Results: Among 410,701 participants included in this analysis, 76,921 persons died during the 15.6 years of follow-up. Eating baked, boiled, or mashed potatoes, French fries or potato salad seven or more times per week was associated with higher risk of overall mortality, in models adjusted only for age and sex (HR C4 vs C1 = 1.17, 95%CI = 1.13, 1.21). These results were attenuated in fully adjusted models (HR C4 vs C1 = 1.02, 95%CI = 0.97, 1.06). Potato consumption was not associated with risk of mortality caused by cancer (HR C4 vs C1 = 1.04, 95%CI = 0.97, 1.11), heart disease (HR C4 vs C1 = 1.00, 95%CI = 0.93, 1.09), respiratory disease (HR C4 vs C1 = 1.16, 95%CI = 0.99, 1.37), or diabetes (HR C4 vs C1 = 0.91, 95%CI = 0.71, 1.19).
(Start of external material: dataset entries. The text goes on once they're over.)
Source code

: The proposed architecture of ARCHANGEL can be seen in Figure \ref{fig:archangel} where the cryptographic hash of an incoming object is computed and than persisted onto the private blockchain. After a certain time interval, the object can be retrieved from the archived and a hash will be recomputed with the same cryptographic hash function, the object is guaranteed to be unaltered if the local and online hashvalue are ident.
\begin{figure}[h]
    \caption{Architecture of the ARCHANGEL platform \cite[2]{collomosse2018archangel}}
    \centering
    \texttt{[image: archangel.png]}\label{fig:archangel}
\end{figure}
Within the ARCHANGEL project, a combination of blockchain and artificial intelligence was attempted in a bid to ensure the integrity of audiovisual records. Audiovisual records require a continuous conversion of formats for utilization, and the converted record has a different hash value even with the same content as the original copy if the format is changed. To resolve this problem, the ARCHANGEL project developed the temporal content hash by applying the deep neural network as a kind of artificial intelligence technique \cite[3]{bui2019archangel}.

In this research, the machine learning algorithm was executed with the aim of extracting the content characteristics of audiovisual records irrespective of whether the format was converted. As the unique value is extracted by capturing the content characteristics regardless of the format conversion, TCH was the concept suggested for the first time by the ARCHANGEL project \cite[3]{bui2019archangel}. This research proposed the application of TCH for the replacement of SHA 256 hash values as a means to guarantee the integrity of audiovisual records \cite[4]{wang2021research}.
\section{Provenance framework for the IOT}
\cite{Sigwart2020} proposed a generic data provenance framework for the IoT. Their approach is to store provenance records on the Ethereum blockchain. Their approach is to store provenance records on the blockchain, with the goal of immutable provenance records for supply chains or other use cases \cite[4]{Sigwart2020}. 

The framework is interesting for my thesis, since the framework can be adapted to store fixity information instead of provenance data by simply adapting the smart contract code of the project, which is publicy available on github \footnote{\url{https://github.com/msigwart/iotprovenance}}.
We tested for an association with different preparation methods and found limited evidence for differences by preparation method. The only statistically significant association was that for French fry consumption with cancer-related mortality (HR C4 vs C1 = 1.27, 95%CI = 1.02, 1.59), a finding for which uncontrolled confounding could not be ruled out.

Conclusion: We find little evidence that potato consumption is associated with all-cause or cause-specific mortality.